Available data
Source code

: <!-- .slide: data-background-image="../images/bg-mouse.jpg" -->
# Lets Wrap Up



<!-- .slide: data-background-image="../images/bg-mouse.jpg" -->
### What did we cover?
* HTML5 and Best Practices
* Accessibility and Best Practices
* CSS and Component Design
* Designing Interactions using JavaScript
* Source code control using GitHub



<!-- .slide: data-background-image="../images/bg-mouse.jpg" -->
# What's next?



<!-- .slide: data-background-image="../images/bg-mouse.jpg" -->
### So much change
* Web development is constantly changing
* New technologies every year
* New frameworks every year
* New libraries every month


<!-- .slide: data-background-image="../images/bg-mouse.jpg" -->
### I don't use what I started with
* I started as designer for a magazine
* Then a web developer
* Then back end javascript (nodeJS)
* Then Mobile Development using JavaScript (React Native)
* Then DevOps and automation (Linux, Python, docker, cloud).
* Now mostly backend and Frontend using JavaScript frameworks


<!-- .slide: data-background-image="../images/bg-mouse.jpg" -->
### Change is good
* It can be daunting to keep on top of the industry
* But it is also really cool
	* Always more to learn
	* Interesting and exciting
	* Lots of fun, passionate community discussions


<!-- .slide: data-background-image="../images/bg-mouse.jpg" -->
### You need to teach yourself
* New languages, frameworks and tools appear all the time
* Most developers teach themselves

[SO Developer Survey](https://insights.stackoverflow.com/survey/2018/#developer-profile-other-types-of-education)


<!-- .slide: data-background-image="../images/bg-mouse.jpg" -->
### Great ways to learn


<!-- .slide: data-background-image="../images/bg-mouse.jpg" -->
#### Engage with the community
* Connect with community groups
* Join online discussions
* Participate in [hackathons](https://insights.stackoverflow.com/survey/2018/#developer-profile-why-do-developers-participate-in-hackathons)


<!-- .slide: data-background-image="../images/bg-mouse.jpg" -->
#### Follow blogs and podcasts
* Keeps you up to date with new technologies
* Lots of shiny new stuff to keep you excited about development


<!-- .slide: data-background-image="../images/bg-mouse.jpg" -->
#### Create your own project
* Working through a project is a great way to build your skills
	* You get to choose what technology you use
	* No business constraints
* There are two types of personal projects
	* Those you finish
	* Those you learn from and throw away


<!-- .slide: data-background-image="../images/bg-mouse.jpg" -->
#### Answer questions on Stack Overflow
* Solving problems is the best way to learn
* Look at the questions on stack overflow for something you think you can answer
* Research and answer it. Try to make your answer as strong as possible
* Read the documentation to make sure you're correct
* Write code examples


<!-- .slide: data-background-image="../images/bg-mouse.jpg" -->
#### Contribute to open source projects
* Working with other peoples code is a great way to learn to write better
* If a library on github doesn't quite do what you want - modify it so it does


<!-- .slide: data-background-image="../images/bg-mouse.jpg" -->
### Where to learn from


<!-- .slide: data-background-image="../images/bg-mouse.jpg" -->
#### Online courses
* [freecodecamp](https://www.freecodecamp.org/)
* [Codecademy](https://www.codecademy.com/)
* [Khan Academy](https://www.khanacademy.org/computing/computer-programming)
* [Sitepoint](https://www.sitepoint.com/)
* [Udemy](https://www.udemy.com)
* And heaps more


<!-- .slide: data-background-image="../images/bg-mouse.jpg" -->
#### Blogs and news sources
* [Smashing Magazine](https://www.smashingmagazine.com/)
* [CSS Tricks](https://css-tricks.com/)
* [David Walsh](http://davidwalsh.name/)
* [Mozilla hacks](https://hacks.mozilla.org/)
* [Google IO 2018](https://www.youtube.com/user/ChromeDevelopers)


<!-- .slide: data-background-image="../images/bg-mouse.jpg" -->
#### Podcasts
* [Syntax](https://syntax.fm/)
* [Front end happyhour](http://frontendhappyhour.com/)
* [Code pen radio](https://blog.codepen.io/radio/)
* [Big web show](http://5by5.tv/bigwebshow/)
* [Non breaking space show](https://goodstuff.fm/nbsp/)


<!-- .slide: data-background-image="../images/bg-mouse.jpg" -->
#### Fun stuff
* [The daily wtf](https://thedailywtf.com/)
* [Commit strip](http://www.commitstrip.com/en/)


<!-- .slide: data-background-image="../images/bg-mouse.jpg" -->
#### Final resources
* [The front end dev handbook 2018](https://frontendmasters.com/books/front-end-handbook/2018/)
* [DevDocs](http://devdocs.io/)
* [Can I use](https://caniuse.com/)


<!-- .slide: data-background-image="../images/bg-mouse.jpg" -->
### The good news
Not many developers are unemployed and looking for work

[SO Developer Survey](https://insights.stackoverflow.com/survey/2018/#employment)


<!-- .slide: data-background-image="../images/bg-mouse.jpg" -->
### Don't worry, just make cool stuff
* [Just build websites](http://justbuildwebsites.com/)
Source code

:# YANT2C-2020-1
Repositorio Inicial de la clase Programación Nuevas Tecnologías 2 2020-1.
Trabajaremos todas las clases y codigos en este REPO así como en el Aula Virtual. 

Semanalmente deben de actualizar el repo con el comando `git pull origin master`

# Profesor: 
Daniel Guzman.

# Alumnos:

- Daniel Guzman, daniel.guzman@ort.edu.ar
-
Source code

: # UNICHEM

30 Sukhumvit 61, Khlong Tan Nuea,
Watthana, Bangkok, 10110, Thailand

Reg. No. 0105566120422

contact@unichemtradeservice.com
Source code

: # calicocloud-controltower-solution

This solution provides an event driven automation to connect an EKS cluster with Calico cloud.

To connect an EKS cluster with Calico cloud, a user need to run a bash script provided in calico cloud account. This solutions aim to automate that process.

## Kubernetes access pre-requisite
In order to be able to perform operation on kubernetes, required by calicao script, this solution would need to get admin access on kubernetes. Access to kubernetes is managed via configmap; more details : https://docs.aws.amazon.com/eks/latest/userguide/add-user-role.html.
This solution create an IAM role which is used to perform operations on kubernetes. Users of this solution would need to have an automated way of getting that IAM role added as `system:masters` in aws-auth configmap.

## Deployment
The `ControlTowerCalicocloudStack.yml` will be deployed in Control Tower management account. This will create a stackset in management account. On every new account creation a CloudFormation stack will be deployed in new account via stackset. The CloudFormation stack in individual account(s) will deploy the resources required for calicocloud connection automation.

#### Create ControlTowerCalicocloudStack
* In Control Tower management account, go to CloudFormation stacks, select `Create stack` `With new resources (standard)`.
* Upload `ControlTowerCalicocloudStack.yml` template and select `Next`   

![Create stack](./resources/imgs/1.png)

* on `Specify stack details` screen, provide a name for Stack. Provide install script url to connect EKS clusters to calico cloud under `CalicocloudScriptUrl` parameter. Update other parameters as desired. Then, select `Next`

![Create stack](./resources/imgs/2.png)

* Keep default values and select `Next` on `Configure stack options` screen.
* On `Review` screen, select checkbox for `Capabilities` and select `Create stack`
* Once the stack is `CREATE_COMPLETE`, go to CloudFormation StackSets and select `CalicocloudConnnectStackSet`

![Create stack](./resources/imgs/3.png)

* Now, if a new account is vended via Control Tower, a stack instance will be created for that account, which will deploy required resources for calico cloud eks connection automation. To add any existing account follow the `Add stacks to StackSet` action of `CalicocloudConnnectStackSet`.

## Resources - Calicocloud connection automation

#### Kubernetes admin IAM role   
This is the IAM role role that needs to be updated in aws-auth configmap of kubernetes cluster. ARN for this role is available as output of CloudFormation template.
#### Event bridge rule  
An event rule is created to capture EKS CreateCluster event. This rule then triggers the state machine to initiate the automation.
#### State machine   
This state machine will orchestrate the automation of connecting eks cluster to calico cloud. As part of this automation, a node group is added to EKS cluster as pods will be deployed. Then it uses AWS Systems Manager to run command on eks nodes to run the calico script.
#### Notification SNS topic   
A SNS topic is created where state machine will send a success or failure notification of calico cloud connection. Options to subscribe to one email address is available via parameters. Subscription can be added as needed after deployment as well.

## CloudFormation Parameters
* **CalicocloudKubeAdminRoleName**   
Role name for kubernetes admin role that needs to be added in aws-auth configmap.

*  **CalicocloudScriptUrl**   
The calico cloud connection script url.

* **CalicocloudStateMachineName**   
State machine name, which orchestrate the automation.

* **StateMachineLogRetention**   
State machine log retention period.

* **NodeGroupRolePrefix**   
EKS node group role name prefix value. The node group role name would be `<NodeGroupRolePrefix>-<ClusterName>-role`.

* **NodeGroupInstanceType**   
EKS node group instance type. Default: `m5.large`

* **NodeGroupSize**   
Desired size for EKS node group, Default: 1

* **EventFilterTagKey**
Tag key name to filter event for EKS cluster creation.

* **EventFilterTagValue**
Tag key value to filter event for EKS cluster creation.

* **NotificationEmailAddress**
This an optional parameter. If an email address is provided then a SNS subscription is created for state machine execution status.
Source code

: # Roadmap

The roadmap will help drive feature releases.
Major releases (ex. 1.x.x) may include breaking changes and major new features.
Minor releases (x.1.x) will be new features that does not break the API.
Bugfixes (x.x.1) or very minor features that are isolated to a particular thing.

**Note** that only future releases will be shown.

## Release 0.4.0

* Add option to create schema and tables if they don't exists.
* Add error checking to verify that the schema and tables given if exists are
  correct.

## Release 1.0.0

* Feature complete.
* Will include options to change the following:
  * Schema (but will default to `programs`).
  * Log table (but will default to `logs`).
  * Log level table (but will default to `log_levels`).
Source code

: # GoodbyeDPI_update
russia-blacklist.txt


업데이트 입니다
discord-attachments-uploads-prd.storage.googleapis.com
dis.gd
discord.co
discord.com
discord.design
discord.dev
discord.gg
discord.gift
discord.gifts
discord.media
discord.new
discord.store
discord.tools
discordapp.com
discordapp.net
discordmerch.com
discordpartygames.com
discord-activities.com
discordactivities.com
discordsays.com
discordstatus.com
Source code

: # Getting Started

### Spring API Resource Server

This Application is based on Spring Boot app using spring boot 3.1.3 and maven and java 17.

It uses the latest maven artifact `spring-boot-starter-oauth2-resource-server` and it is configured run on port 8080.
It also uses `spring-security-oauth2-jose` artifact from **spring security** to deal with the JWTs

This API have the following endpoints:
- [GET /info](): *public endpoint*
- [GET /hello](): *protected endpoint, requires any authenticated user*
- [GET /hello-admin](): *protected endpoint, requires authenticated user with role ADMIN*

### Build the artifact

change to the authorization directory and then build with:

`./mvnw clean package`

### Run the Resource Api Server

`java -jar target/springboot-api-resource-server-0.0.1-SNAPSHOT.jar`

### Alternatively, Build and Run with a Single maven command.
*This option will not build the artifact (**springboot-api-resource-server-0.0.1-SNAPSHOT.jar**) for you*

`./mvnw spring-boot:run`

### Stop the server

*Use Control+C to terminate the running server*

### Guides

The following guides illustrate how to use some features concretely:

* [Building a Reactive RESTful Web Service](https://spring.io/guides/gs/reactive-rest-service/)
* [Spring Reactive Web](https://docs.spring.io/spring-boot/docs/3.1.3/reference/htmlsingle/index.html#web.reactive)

Activity
For this exercise, repeat exactly the lines of the data above from the one with "is constantly changing" down to the one with "### Great ways to learn", both end lines included.

Solved problem
* Web development is constantly changing
* New technologies every year
* New frameworks every year
* New libraries every month


<!-- .slide: data-background-image="../images/bg-mouse.jpg" -->
### I don't use what I started with
* I started as designer for a magazine
* Then a web developer
* Then back end javascript (nodeJS)
* Then Mobile Development using JavaScript (React Native)
* Then DevOps and automation (Linux, Python, docker, cloud).
* Now mostly backend and Frontend using JavaScript frameworks


<!-- .slide: data-background-image="../images/bg-mouse.jpg" -->
### Change is good
* It can be daunting to keep on top of the industry
* But it is also really cool
	* Always more to learn
	* Interesting and exciting
	* Lots of fun, passionate community discussions


<!-- .slide: data-background-image="../images/bg-mouse.jpg" -->
### You need to teach yourself
* New languages, frameworks and tools appear all the time
* Most developers teach themselves

[SO Developer Survey](https://insights.stackoverflow.com/survey/2018/#developer-profile-other-types-of-education)


<!-- .slide: data-background-image="../images/bg-mouse.jpg" -->
### Great ways to learn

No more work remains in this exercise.